How to complete this task
What follows is a set of records. Repeat them word for word.

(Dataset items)
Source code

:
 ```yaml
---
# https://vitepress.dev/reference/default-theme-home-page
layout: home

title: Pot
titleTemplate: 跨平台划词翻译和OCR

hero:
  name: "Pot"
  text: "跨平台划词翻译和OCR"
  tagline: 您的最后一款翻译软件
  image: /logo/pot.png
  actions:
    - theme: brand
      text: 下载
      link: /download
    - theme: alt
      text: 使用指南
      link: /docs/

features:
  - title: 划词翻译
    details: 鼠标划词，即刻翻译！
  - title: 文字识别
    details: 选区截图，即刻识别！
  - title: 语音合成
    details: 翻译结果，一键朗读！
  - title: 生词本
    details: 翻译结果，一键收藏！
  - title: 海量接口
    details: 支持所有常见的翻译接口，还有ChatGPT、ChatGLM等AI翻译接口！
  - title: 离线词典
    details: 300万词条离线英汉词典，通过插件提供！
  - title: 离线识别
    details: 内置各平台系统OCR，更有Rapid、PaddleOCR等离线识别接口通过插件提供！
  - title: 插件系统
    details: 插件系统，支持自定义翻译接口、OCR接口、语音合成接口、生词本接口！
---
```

Written solution
Source code

:
 ```yaml
---
# https://vitepress.dev/reference/default-theme-home-page
layout: home

title: Pot
titleTemplate: 跨平台划词翻译和OCR

hero:
  name: "Pot"
  text: "跨平台划词翻译和OCR"
  tagline: 您的最后一款翻译软件
  image: /logo/pot.png
  actions:
    - theme: brand
      text: 下载
      link: /download
    - theme: alt
      text: 使用指南
      link: /docs/

features:
  - title: 划词翻译
    details: 鼠标划词，即刻翻译！
  - title: 文字识别
    details: 选区截图，即刻识别！
  - title: 语音合成
    details: 翻译结果，一键朗读！
  - title: 生词本
    details: 翻译结果，一键收藏！
  - title: 海量接口
    details: 支持所有常见的翻译接口，还有ChatGPT、ChatGLM等AI翻译接口！
  - title: 离线词典
    details: 300万词条离线英汉词典，通过插件提供！
  - title: 离线识别
    details: 内置各平台系统OCR，更有Rapid、PaddleOCR等离线识别接口通过插件提供！
  - title: 插件系统
    details: 插件系统，支持自定义翻译接口、OCR接口、语音合成接口、生词本接口！
---
```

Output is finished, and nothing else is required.